The PBOC signalled its discomfort with recent yuan appreciation via the daily fixing of yuan reference rate, while broader sentiment in the region improved on the back of stabilising Russia worry and better than expected PMI data released out of China.

  • CNH: Offshore yuan gave away its initial gains as the PBOC set its central USD/CNY mid-point at CNY6.3014, 59 pips above sell-side estimate. The bearish bias in today's fixing of USD/CNY reference rate was not particularly large by historical standards, but it showed that China's central bank intends to reign in yuan strength. Separately, China's PMI data (official & Caixin) showed that the local manufacturing sector has returned into expansion, beating analysts' expectations.
  • IDR: Spot USD/IDR went offered, even as Indonesia's CPI inflation slowed more than expected to +2.06% Y/Y, near the lower end of the central bank's target range (+3.0%-4.0% Y/Y). Indonesia's onshore markets re-opened after a public holiday.

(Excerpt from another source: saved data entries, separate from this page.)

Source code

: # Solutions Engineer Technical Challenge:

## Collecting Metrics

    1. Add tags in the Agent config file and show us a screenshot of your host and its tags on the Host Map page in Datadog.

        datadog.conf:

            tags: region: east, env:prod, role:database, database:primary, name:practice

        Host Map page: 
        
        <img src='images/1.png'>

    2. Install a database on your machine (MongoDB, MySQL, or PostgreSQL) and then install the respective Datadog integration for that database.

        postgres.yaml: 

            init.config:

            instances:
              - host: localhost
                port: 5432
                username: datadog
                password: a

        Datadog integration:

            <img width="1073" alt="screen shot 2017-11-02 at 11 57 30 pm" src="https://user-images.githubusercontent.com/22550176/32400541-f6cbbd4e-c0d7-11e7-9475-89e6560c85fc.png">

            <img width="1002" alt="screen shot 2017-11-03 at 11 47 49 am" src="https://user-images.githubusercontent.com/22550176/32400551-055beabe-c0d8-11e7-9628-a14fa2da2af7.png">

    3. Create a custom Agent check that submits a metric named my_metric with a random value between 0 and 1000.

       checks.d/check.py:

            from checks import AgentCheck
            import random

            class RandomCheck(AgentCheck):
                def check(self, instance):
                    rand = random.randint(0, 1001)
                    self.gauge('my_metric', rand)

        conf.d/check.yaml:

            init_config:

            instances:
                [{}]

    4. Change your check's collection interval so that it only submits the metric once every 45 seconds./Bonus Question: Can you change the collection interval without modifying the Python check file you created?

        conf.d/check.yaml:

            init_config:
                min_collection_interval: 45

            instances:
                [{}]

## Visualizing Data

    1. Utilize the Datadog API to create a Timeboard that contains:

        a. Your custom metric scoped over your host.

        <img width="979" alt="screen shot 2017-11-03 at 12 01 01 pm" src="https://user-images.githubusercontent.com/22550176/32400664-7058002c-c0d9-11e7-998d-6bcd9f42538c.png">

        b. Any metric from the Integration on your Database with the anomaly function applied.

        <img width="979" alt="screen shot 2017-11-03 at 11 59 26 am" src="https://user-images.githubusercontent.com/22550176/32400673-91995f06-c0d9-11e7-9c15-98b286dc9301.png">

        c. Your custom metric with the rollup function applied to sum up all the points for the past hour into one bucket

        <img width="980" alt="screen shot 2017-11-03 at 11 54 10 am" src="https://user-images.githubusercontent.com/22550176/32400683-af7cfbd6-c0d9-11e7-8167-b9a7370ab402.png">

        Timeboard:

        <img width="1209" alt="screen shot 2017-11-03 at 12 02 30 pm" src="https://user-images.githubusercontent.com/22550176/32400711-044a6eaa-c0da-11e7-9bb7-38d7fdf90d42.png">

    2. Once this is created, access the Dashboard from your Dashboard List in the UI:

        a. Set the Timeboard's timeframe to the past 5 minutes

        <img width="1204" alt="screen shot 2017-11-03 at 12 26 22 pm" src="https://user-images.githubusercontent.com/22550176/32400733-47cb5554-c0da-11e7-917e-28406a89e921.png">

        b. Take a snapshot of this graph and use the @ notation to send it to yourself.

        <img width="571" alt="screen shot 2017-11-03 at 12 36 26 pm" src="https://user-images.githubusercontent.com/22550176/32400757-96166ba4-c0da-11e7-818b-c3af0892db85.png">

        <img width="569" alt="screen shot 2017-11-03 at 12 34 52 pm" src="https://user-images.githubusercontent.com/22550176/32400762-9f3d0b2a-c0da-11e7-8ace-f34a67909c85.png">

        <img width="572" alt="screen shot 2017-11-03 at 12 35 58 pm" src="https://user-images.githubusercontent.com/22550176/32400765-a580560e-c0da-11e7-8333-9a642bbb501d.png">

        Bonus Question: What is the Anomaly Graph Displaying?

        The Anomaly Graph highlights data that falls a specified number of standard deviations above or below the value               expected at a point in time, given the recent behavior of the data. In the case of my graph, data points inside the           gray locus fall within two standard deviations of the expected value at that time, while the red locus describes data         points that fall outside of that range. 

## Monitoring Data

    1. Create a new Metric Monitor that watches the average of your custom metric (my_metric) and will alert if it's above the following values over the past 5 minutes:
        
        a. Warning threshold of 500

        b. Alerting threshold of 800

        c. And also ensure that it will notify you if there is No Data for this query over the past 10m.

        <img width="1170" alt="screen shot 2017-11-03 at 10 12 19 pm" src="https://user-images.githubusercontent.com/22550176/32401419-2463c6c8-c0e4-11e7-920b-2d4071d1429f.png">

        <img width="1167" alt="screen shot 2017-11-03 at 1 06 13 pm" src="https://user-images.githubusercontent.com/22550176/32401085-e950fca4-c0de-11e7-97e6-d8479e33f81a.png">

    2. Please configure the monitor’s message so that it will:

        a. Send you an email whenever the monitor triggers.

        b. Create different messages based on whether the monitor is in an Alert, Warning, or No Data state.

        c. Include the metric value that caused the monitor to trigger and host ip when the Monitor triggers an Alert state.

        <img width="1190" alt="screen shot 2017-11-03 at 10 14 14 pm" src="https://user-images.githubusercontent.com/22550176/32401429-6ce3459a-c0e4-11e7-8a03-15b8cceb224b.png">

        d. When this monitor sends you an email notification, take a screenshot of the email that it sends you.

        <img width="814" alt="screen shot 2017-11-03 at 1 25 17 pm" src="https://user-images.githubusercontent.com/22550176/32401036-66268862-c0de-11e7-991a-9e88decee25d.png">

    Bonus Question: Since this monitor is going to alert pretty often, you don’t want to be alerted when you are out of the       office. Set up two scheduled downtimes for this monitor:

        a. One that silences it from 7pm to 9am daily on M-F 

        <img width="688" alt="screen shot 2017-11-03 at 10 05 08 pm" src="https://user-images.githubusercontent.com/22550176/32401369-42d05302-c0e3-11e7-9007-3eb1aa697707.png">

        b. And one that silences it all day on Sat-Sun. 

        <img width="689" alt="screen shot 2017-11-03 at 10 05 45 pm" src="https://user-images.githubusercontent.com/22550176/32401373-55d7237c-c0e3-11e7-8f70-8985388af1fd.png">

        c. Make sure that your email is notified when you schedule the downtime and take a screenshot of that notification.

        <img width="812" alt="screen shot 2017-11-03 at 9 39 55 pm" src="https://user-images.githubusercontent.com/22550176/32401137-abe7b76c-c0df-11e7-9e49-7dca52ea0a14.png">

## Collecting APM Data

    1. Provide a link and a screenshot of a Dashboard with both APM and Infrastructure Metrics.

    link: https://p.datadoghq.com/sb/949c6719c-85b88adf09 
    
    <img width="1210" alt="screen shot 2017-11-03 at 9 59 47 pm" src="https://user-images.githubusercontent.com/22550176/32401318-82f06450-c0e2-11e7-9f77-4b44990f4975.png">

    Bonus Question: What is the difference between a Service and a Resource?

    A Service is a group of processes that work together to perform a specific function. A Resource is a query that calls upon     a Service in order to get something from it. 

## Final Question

  • MYR: The ringgit firmed on the back of renewed appetite for EM currencies. Malaysian Health Minister Khairy said testing requirements will be relaxed for some travellers from Thursday.
  • PHP: Spot USD/PHP faltered. The Philippines' manufacturing sector has moved off from a standstill in February, according to the latest Markit PMI Survey.
  • THB: The baht traded on a slightly firmer footing. PM Prayuth chaired a Cabinet meeting, with ministers expected to discuss economic measures to contain the fallout from the Russia crisis.
  • Markets in South Korea and India were shut in observance of local public holidays.